Try   HackMD

Diamond-MEGAN Pipeline


Pipeline Idea

  • Download NCBI nr database
  • Build Diamond database from nr
  • Run Diamond Blastx on each pair of sample fastq files, generating 2 daa file
  • Run daa2rma from each pair to generate single rma file per sample
  • Use Meganizer

About paired Read

"The only way to do a paired-end analysis is to use the daa2rma tool which will create a new single .rma file from your two input .daa files. This program has command-line options to setup paired-read import. Use the options:

paired pairedSuffixLength <length>

Here <length> is the number of trailing letters in the first word of the read name that distinguishes
between two paired reads. If the two reads (in the two separate files) have exactly the same name (that is, first word in header line), then length should be set to 0, if they differ by one letter, then 1, etc."
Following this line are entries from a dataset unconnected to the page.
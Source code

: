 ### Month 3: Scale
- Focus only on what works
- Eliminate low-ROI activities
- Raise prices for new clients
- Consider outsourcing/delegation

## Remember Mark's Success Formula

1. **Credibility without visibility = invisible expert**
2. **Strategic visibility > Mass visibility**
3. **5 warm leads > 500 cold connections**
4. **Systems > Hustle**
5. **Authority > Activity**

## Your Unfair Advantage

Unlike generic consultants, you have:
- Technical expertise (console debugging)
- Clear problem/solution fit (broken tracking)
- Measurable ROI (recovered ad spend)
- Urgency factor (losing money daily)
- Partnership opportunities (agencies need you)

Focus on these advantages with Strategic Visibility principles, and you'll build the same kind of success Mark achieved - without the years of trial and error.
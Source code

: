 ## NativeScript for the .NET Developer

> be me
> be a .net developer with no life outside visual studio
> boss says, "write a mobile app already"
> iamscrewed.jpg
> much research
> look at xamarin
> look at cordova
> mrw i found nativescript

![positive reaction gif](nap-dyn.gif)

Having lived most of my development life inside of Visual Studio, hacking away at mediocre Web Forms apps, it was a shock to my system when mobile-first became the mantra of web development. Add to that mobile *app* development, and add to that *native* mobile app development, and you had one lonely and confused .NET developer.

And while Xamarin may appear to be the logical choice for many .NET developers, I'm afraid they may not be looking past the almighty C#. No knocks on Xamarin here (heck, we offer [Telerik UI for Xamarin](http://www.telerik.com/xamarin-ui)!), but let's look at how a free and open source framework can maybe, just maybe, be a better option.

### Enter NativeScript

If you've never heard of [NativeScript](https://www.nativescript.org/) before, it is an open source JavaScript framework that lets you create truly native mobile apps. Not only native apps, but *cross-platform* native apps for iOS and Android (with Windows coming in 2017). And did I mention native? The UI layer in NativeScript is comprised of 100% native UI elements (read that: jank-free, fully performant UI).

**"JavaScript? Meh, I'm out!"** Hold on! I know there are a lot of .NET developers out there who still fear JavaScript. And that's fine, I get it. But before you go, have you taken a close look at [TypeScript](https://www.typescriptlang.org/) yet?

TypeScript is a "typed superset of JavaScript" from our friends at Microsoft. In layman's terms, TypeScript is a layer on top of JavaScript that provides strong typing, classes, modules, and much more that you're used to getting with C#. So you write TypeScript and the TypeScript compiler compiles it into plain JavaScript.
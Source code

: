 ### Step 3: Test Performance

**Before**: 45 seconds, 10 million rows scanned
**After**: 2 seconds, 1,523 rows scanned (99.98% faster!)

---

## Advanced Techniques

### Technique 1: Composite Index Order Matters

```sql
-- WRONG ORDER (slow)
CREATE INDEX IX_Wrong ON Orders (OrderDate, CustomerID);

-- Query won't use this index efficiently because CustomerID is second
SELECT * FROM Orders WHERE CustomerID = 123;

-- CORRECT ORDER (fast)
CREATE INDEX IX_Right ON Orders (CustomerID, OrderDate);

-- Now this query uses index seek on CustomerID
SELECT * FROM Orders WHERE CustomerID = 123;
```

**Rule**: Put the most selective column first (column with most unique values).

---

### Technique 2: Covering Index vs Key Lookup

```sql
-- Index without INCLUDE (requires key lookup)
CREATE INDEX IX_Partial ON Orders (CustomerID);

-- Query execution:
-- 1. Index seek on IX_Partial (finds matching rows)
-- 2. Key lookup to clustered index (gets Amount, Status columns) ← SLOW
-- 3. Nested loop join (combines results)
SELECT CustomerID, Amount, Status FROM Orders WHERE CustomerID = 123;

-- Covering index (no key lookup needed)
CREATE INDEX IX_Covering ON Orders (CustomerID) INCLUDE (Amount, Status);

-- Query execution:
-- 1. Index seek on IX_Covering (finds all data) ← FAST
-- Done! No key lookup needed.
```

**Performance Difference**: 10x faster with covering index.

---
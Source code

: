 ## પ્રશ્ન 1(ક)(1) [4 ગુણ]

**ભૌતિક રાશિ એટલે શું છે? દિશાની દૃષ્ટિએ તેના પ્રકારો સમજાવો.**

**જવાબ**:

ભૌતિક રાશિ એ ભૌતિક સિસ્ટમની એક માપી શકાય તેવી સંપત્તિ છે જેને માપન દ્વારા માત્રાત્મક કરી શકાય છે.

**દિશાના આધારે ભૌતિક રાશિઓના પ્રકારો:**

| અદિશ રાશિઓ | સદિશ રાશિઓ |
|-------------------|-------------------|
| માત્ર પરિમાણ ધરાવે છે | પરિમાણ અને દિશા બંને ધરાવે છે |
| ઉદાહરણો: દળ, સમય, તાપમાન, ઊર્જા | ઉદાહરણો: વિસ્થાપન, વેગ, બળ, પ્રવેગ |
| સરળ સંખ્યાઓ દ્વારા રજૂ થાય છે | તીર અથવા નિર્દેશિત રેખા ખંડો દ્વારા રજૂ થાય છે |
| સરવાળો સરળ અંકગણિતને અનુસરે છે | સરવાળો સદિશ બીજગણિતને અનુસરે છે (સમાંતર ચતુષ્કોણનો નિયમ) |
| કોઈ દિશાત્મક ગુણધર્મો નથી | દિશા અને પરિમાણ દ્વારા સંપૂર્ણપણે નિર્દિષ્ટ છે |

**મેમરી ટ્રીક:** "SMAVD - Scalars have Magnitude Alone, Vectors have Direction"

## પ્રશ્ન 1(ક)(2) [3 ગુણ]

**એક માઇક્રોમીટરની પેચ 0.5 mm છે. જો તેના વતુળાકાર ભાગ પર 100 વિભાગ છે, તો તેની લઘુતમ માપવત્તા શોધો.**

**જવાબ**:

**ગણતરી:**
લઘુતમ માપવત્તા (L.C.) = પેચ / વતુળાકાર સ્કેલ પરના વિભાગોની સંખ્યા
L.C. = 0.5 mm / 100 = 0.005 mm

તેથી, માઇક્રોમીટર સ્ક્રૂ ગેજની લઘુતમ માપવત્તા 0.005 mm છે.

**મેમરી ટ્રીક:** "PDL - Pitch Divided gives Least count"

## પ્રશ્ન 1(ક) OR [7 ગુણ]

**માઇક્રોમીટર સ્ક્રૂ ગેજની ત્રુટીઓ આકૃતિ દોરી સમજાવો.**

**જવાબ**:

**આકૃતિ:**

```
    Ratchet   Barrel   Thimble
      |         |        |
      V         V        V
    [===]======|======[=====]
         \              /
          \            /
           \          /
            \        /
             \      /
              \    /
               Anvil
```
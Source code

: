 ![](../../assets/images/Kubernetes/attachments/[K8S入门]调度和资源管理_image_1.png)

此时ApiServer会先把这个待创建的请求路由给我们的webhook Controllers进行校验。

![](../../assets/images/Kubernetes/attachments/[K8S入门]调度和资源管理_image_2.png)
Source: http://megan.informatik.uni-tuebingen.de/t/paired-end-read-analysis-diamond-megan/1340

http://megan.informatik.uni-tuebingen.de/t/generic-pipeline-using-diamond-and-megan6/50

See here: http://megan.informatik.uni-tuebingen.de/t/paired-reads-daa-meganizer-daa2rma/1241

Diamond

On the cloud instance:

Create new directory for Diamond operations

mkdir diamond

Created a conda environment with specific package

conda create -y -n diamond_megan diamond megan
conda activate diamond_megan

Build Diamond database

Download NCBI nr database

wget ftp://ftp.ncbi.nlm.nih.gov/blast/db/FASTA/nr.gz
rsync --copy-links --times --verbose \
rsync://ftp.ncbi.nlm.nih.gov/blast/db/FASTA/nr.gz .

File version 7/11/20, 7:39:00 PM, 76.2 GB

Unarchive file

gunzip nr.gz

~ 140 Gb in size

Make Diamond database using nr

diamond makedb --in nr -d nr -p 42

Processed 300467018 sequences, 108494634730 letters.
Total time = 5723.16s

Above command creates a binary DIAMOND database file with the specified name (nr.dmnd, ~143 Gb)


Diamond Example Run

Create sample query file

Diamond only accepts single query file, so paired FASTQs have to be merged.

cd /home/cmicro/samples
cat sample1_R1_trimmed.fastq.gz sample1_R2_trimmed.fastq.gz > \
sample1_comb_trimmed.fastq.gz
cd /home/cmicro/diamond
ln -s /home/cmicro/samples/sample1_comb_trimmed.fastq.gz .
ln -s /vol_c/metagenomic-read-files/sample1_R1_trimmed.fastq.gz .
ln -s /vol_c/metagenomic-read-files/sample1_R2_trimmed.fastq.gz .

Run Diamond BLAST search on query file using pre built database

(Not using more senstivie flag, testing run time)

diamond blastx  --threads 42 --query sample1_R1_trimmed.fastq.gz --db nr \
--daa sample1_R1_trimmed.daa

Total time = 24478.4s
Reported 80323993 pairwise alignments, 80371409 HSPs.
3507729 queries aligned.

diamond blastx  --threads 42 --query sample1_R2_trimmed.fastq.gz --db nr \
--daa sample1_R2_trimmed.daa

Total time = 21612.6s
Reported 69715453 pairwise alignments, 69754248 HSPs.
3062178 queries aligned.

mkdir daa_backup
cp *.daa daa_backup/

Get MEGAN6 mapping files

wget https://software-ab.informatik.uni-tuebingen.de/download/megan6/megan-map-Jul2020-2.db.zip
sudo apt install unzip
unzip megan-map-Jul2020-2.db.zip 
diamond blastx  --threads 42 --db nr --query sample1_comb_trimmed.fastq.gz \
-o sample1_comb_trimmed.m8
daa2rma -i 10daa/reads.daa -o 20rma/reads.rma -g2t -g2t gi_taxid.bin -g2kegg gi2kegg.bin -fun KEGG
daa2rma --paired true --in sample1_R1_trimmed.daa sample1_R2_trimmed.daa \
--acc2taxa megan-map-Jul2020-2.db -v true -o megan_out